NEW ORLEANS -- A large crowd gathered inside the Omni Royal Orleans Hotel in the French Quarter on Tuesday night to learn more about a proposed quarter-cent sales tax for public safety.
"I think we need to surprise these knuckleheads one night and clean the whole Quarter up," said one audience member to city leaders and politicians.
The city of New Orleans put together a presentation delivered by Ryan Berni with the mayor's office. The city says the French Quarter sales tax would generate about $2 million per year and would be matched by the hospitality industry to help fund 30 troopers in the Vieux Carre.
The five-year sales tax would only impact the French Quarter and also mean continued funding for the French Quarter Task Force and NOLA Patrol.
According to a Bureau of Governmental Research report released on Tuesday, in the last four years the French Quarter has seen a 55-percent increase in overall crime. BGR also points to a 35-percent drop in the number of officers assigned to NOPD's 8th District, which includes the French Quarter.
While police work on hiring and training more officers, the watchdog group supports the sales tax proposal.
"We actually like the fact that there's a five-year sunset on this tax because it gives the voters an opportunity to come back in five years and reassess: Where are we? Do we need this tax anymore? Has the NOPD built up its ranks to the point where there's no longer a need for this?" said BGR President and CEO Celeste Coco-Ewing.

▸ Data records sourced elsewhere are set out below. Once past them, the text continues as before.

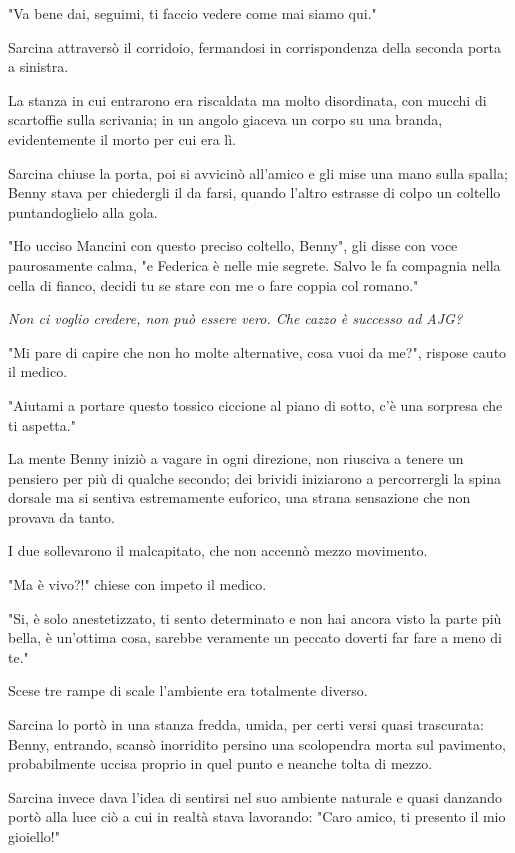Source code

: "Va bene dai, seguimi, ti faccio vedere come mai siamo qui."

Sarcina attraversò il corridoio, fermandosi in corrispondenza della seconda porta a sinistra.

La stanza in cui entrarono era riscaldata ma molto disordinata, con mucchi di scartoffie sulla scrivania; in un angolo giaceva un corpo su una branda, evidentemente il morto per cui era lì.

Sarcina chiuse la porta, poi si avvicinò all'amico e gli mise una mano sulla spalla; Benny stava per chiedergli il da farsi, quando l'altro estrasse di colpo un coltello puntandoglielo alla gola.

"Ho ucciso Mancini con questo preciso coltello, Benny", gli disse con voce paurosamente calma, "e Federica è nelle mie segrete. Salvo le fa compagnia nella cella di fianco, decidi tu se stare con me o fare coppia col romano."

\textit{Non ci voglio credere, non può essere vero. Che cazzo è successo ad AJG?}

"Mi pare di capire che non ho molte alternative, cosa vuoi da me?", rispose cauto il medico.

"Aiutami a portare questo tossico ciccione al piano di sotto, c'è una sorpresa che ti aspetta."

La mente Benny iniziò a vagare in ogni direzione, non riusciva a tenere un pensiero per più di qualche secondo; dei brividi iniziarono a percorrergli la spina dorsale ma si sentiva estremamente euforico, una strana sensazione che non provava da tanto.

I due sollevarono il malcapitato, che non accennò mezzo movimento.

"Ma è vivo?!" chiese con impeto il medico.

"Si, è solo anestetizzato, ti sento determinato e non hai ancora visto la parte più bella, è un'ottima cosa, sarebbe veramente un peccato doverti far fare a meno di te."

Scese tre rampe di scale l'ambiente era totalmente diverso.

Sarcina lo portò in una stanza fredda, umida, per certi versi quasi trascurata: Benny, entrando, scansò inorridito persino una scolopendra morta sul pavimento, probabilmente uccisa proprio in quel punto e neanche tolta di mezzo.

Sarcina invece dava l'idea di sentirsi nel suo ambiente naturale e quasi danzando portò alla luce ciò a cui in realtà stava lavorando: "Caro amico, ti presento il mio gioiello!"

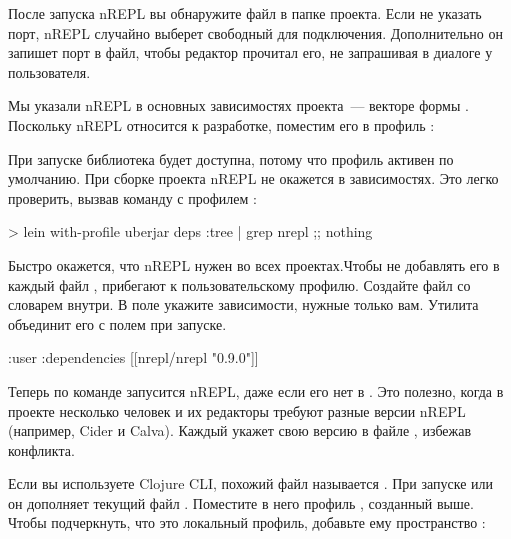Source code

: После запуска nREPL вы обнаружите файл  в папке проекта. Если не указать порт, nREPL случайно выберет свободный для подключения. Дополнительно он запишет порт в файл, чтобы редактор прочитал его, не запрашивая в диалоге у пользователя.

Мы указали nREPL в основных зависимостях проекта~--- векторе  формы . Поскольку nREPL относится к разработке, поместим его в профиль :

\begin{english}
  \begin{clojure}
:profiles
{:dev
  {:dependencies
    [[nrepl/nrepl "0.9.0"]]}
  \end{clojure}
\end{english}

При запуске  библиотека будет доступна, потому что профиль  активен по умолчанию. При сборке проекта nREPL не окажется в зависимостях. Это легко проверить, вызвав команду  с профилем :

\begin{english}
  \begin{bash}
> lein with-profile uberjar deps :tree | grep nrepl
;; nothing
  \end{bash}
\end{english}

Быстро окажется, что nREPL нужен во всех проектах.Чтобы не добавлять его в каждый файл , прибегают к пользовательскому профилю. Создайте файл  со словарем внутри. В поле  укажите зависимости, нужные только вам. Утилита  объединит его с полем  при запуске.

\begin{english}
  \begin{clojure}
{:user
  {:dependencies
    [[nrepl/nrepl "0.9.0"]]}}
  \end{clojure}
\end{english}

Теперь по команде  запусится nREPL, даже если его нет в . Это полезно, когда в проекте несколько человек и их редакторы требуют разные версии nREPL (например, Cider и Calva). Каждый укажет свою версию в файле , избежав конфликта.

Если вы используете Clojure CLI, похожий файл называется . При запуске  или  он дополняет текущий файл . Поместите в него профиль , созданный выше. Чтобы подчеркнуть, что это локальный профиль, добавьте ему пространство :

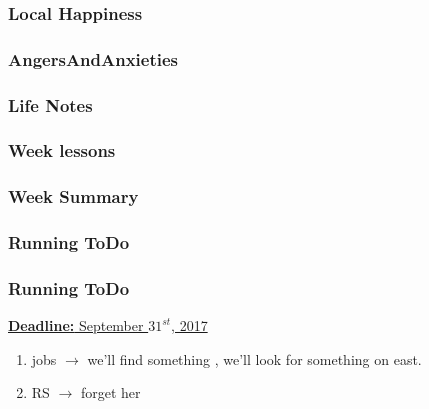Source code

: \begin{frame}
\frametitle{Local Happiness}
\end{frame}


\begin{frame} 
\frametitle{AngersAndAnxieties}

\end{frame}

\begin{frame}
\frametitle{Life Notes}
\end{frame}

\begin{frame}
\frametitle{Week lessons} 
\end{frame}

\begin{frame}
\frametitle{Week Summary}
\end{frame}


\begin{frame}
\frametitle{Running ToDo}
\end{frame}

\begin{frame} 
\frametitle{Running ToDo} 
\end{frame}

\underline{\textbf{Deadline:} September $31^{st}$, 2017} 
\begin{enumerate}

\item jobs $\rightarrow$ we'll find something , we'll look for something on east. 

\item RS $\rightarrow$ forget her 

\end{enumerate} 

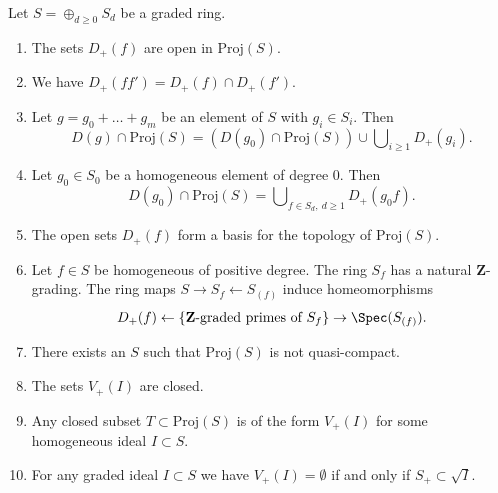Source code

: \begin{lemma}
\label{lemma-topology-proj}
Let $S = \oplus_{d \geq 0} S_d$ be a graded ring.
\begin{enumerate}
\item The sets $D_{+}(f)$ are open in $\text{Proj}(S)$.
\item We have $D_{+}(ff') = D_{+}(f) \cap D_{+}(f')$.
\item Let $g = g_0 + \ldots + g_m$ be an element
of $S$ with $g_i \in S_i$. Then
$$
D(g) \cap \text{Proj}(S) =
(D(g_0) \cap \text{Proj}(S))
\cup
\bigcup\nolimits_{i \geq 1} D_{+}(g_i).
$$
\item
Let $g_0\in S_0$ be a homogeneous element of degree $0$. Then
$$
D(g_0) \cap \text{Proj}(S)
=
\bigcup\nolimits_{f \in S_d, \ d\geq 1} D_{+}(g_0 f).
$$
\item The open sets $D_{+}(f)$ form a
basis for the topology of $\text{Proj}(S)$.
\item Let $f \in S$ be homogeneous of positive degree.
The ring $S_f$ has a natural $\mathbf{Z}$-grading.
The ring maps $S \to S_f \leftarrow S_{(f)}$ induce
homeomorphisms
$$
D_{+}(f)
\leftarrow
\{\mathbf{Z}\text{-graded primes of }S_f\}
\to
\Spec(S_{(f)}).
$$
\item There exists an $S$ such that $\text{Proj}(S)$ is not
quasi-compact.
\item The sets $V_{+}(I)$ are closed.
\item Any closed subset $T \subset \text{Proj}(S)$ is of
the form $V_{+}(I)$ for some homogeneous ideal $I \subset S$.
\item For any graded ideal $I \subset S$ we have
$V_{+}(I) = \emptyset$ if and only if $S_{+} \subset \sqrt{I}$.
\end{enumerate}
\end{lemma}

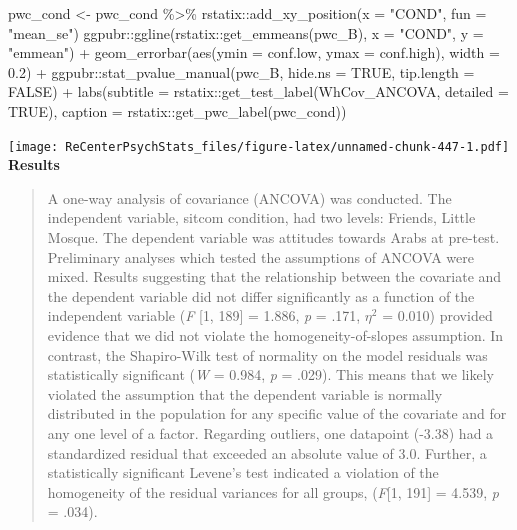 \documentclass[
  11pt,
]{book}
\newenvironment{Shaded}{\begin{snugshade}}{\end{snugshade}}
\newcommand{\AttributeTok}[1]{\textcolor[rgb]{0.77,0.63,0.00}{#1}}
\newcommand{\ConstantTok}[1]{\textcolor[rgb]{0.00,0.00,0.00}{#1}}
\newcommand{\FloatTok}[1]{\textcolor[rgb]{0.00,0.00,0.81}{#1}}
\newcommand{\FunctionTok}[1]{\textcolor[rgb]{0.00,0.00,0.00}{#1}}
\newcommand{\NormalTok}[1]{#1}
\newcommand{\OtherTok}[1]{\textcolor[rgb]{0.56,0.35,0.01}{#1}}
\newcommand{\SpecialCharTok}[1]{\textcolor[rgb]{0.00,0.00,0.00}{#1}}
\newcommand{\StringTok}[1]{\textcolor[rgb]{0.31,0.60,0.02}{#1}}
\begin{document}
\begin{Shaded}
\begin{Highlighting}[]
\NormalTok{pwc\_cond }\OtherTok{\textless{}{-}}\NormalTok{ pwc\_cond }\SpecialCharTok{\%\textgreater{}\%}
\NormalTok{    rstatix}\SpecialCharTok{::}\FunctionTok{add\_xy\_position}\NormalTok{(}\AttributeTok{x =} \StringTok{"COND"}\NormalTok{, }\AttributeTok{fun =} \StringTok{"mean\_se"}\NormalTok{)}
\NormalTok{ggpubr}\SpecialCharTok{::}\FunctionTok{ggline}\NormalTok{(rstatix}\SpecialCharTok{::}\FunctionTok{get\_emmeans}\NormalTok{(pwc\_B), }\AttributeTok{x =} \StringTok{"COND"}\NormalTok{, }\AttributeTok{y =} \StringTok{"emmean"}\NormalTok{) }\SpecialCharTok{+}
    \FunctionTok{geom\_errorbar}\NormalTok{(}\FunctionTok{aes}\NormalTok{(}\AttributeTok{ymin =}\NormalTok{ conf.low, }\AttributeTok{ymax =}\NormalTok{ conf.high), }\AttributeTok{width =} \FloatTok{0.2}\NormalTok{) }\SpecialCharTok{+}
\NormalTok{    ggpubr}\SpecialCharTok{::}\FunctionTok{stat\_pvalue\_manual}\NormalTok{(pwc\_B, }\AttributeTok{hide.ns =} \ConstantTok{TRUE}\NormalTok{, }\AttributeTok{tip.length =} \ConstantTok{FALSE}\NormalTok{) }\SpecialCharTok{+}
    \FunctionTok{labs}\NormalTok{(}\AttributeTok{subtitle =}\NormalTok{ rstatix}\SpecialCharTok{::}\FunctionTok{get\_test\_label}\NormalTok{(WhCov\_ANCOVA, }\AttributeTok{detailed =} \ConstantTok{TRUE}\NormalTok{),}
        \AttributeTok{caption =}\NormalTok{ rstatix}\SpecialCharTok{::}\FunctionTok{get\_pwc\_label}\NormalTok{(pwc\_cond))}
\end{Highlighting}
\end{Shaded}

\texttt{[image: ReCenterPsychStats\_files/figure-latex/unnamed-chunk-447-1.pdf]}
\textbf{Results}

\begin{quote}
A one-way analysis of covariance (ANCOVA) was conducted. The independent variable, sitcom condition, had two levels: Friends, Little Mosque. The dependent variable was attitudes towards Arabs at pre-test. Preliminary analyses which tested the assumptions of ANCOVA were mixed. Results suggesting that the relationship between the covariate and the dependent variable did not differ significantly as a function of the independent variable (\emph{F} {[}1, 189{]} = 1.886, \emph{p} = .171, \(\eta^2\) = 0.010) provided evidence that we did not violate the homogeneity-of-slopes assumption. In contrast, the Shapiro-Wilk test of normality on the model residuals was statistically significant (\emph{W} = 0.984, \emph{p} = .029). This means that we likely violated the assumption that the dependent variable is normally distributed in the population for any specific value of the covariate and for any one level of a factor. Regarding outliers, one datapoint (-3.38) had a standardized residual that exceeded an absolute value of 3.0. Further, a statistically significant Levene's test indicated a violation of the homogeneity of the residual variances for all groups, (\emph{F}{[}1, 191{]} = 4.539, \emph{p} = .034).
\end{quote}
\end{document}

However, critics say the tax would be a short-term fix for a much larger and long-term problem.
"We can't let NOPD disappear while we save the French Quarter. We're a part of the city, not apart from the city," said French Quarter resident Larry Lane, who opposes the tax.
Currently, an additional 50 state troopers are assigned to the French Quarter to help NOPD officers with patrols there. The extra manpower has been funded by the local hospitality industry through January 2016.
Registered voters living in the French Quarter are the only ones making a final decision on the proposed sales tax.
Early voting runs from Oct. 10-17. The primary election is Oct. 24.